◆ ASSIGNED TASK
Each line of the listing where the string "maximus" appears is to be identified and copied.
═════ DATA TO EXAMINE
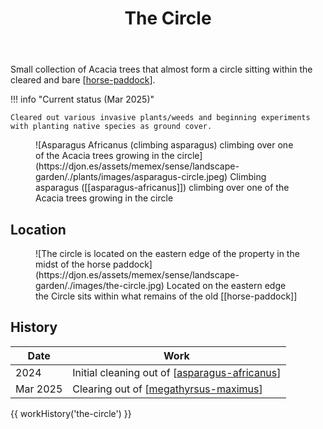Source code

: ﻿---
tags: wood-duck-meadows
title: The Circle
type: zone
---
Small collection of Acacia trees that almost form a circle sitting within the cleared and bare [[horse-paddock]].

!!! info "Current status (Mar 2025)"

    Cleared out various invasive plants/weeds and beginning experiments with planting native species as ground cover.

<figure markdown>
![Asparagus Africanus (climbing asparagus) climbing over one of the Acacia trees growing in the circle](https://djon.es/assets/memex/sense/landscape-garden/./plants/images/asparagus-circle.jpeg)
<caption>Climbing asparagus ([[asparagus-africanus]]) climbing over one of the Acacia trees growing in the circle</caption>
</figure>

## Location

<figure markdown>
![The circle is located on the eastern edge of the property in the midst of the horse paddock](https://djon.es/assets/memex/sense/landscape-garden/./images/the-circle.jpg)
<caption>Located on the eastern edge the Circle sits within what remains of the old [[horse-paddock]]</caption>
</figure>

## History 

| Date | Work |
| ---- | ---- |
| 2024 | Initial cleaning out of [[asparagus-africanus]] |
| Mar 2025 | Clearing out of [[megathyrsus-maximus]] |

{{ workHistory('the-circle') }}

[//begin]: # "Autogenerated link references for markdown compatibility"
[horse-paddock]: horse-paddock "Horse paddock"
[asparagus-africanus]: plants/asparagus-africanus "Asparagus africanus (Climbing asparagus fern)"
[megathyrsus-maximus]: plants/megathyrsus-maximus "Megathyrsus maximus (Guinea grass)"
[//end]: # "Autogenerated link references"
══════════
◆ PROBLEM SOLUTION
| Mar 2025 | Clearing out of [[megathyrsus-maximus]] |
[megathyrsus-maximus]: plants/megathyrsus-maximus "Megathyrsus maximus (Guinea grass)"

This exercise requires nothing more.